Uterine Fibroids and Infertilty (continuation)
Causes of Uterine Fibroids
Though a large percentage of women suffer from uterine fibroids, doctors are actually unsure of what causes them to occur. What they do know, however, is that estrogen and progesterone contribute to the growth of the fibroids.
Estrogen and progesterone are at their highest levels during a woman’s childbearing years; this is why uterine fibroids are thought to develop during this time. Normally, after a woman goes through menopause, her body produces lower levels of estrogen and progesterone causing the fibroids to begin to shrink and any associated symptoms, such as pain and pressure to subside.
Uterine fibroids are hormone dependent. They develop during the hormonally active years and decline in menopause.
Fibroid tissue has a higher amount of estrogen and progesterone receptors.
Fibroid tissue is hypersensitive to estrogen, but does not have the capacity to regulate the estrogen response; this is why they can grow to become quite large .
Other hormones play a role in the growth of uterine fibroids as well, including prolactin, parathyroid hormone, insulin growth factor, and pituitary growth hormone.
Fibroids are two to three times more likely to develop in African American women compared to any other ethnicity.
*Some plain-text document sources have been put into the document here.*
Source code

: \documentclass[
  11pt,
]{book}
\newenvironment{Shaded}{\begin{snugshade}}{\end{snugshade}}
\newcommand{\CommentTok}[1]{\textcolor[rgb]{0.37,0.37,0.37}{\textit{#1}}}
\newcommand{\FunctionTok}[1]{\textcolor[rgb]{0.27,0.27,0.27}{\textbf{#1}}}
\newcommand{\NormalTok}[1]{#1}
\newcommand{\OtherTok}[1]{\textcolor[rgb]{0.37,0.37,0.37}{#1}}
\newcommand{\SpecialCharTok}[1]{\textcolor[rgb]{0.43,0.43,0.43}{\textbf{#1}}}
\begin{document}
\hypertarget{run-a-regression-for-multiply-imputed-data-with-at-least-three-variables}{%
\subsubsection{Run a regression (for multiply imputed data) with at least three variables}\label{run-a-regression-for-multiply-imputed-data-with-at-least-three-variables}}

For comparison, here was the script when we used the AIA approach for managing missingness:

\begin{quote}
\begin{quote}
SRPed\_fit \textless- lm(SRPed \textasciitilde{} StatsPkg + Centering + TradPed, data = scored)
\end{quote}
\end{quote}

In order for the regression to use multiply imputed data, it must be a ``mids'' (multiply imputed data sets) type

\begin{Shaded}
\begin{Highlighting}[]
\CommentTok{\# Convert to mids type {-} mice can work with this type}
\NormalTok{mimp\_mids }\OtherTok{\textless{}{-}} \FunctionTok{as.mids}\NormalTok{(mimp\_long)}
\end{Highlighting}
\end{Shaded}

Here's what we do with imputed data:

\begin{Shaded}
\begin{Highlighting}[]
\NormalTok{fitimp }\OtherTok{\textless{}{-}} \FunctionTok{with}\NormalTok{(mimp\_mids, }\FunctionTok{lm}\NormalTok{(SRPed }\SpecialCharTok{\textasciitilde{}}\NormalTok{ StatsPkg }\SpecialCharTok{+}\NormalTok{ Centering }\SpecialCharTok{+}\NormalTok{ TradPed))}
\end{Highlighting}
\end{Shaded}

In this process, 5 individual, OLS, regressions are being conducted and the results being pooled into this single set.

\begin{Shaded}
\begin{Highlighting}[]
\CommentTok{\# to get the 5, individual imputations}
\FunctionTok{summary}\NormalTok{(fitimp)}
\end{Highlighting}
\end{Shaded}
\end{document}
Factors that may increase fibroid development
• An increase in lifetime exposure to estrogen
There are many factors that increase a woman’s lifetime exposure to estrogen. More than at any other time in history, women are exposed to more estrogen. This increased exposure can contribute to a wide variety of reproductive health problems, including the development of uterine fibroids. The following factors increase a woman’s lifetime exposure to estrogen:
•Early menarche – the longer a woman has her menstrual cycle, the longer estrogen levels are elevated.
•Fewer pregnancies – many women today are restricting how many children they are having or are not having children at all, which increases their total exposure to estrogen.
•High body fat content – body fat produces and stores estrogen; the more body fat a woman has the more estrogen she has.
•Exposure to xenoestrogens – plastics, pesticides, herbicides, synthetic hormones in both meat and dairy products, and hormone replacement therapy (HRT) including oral contraceptives (birth control) containing synthetic estrogen.
•Poor estrogen metabolism – some women’s bodies have a harder time removing and metabolising excess estrogen.
In addition to exposure to estrogen, the following factors may also play a role in the development of uterine fibroids:
•Hypertension
•Infection complications from IUD use
•Perineal talc use
•Anovulatory cycles
•Endometrial hyperplasia (common in women with PCOS).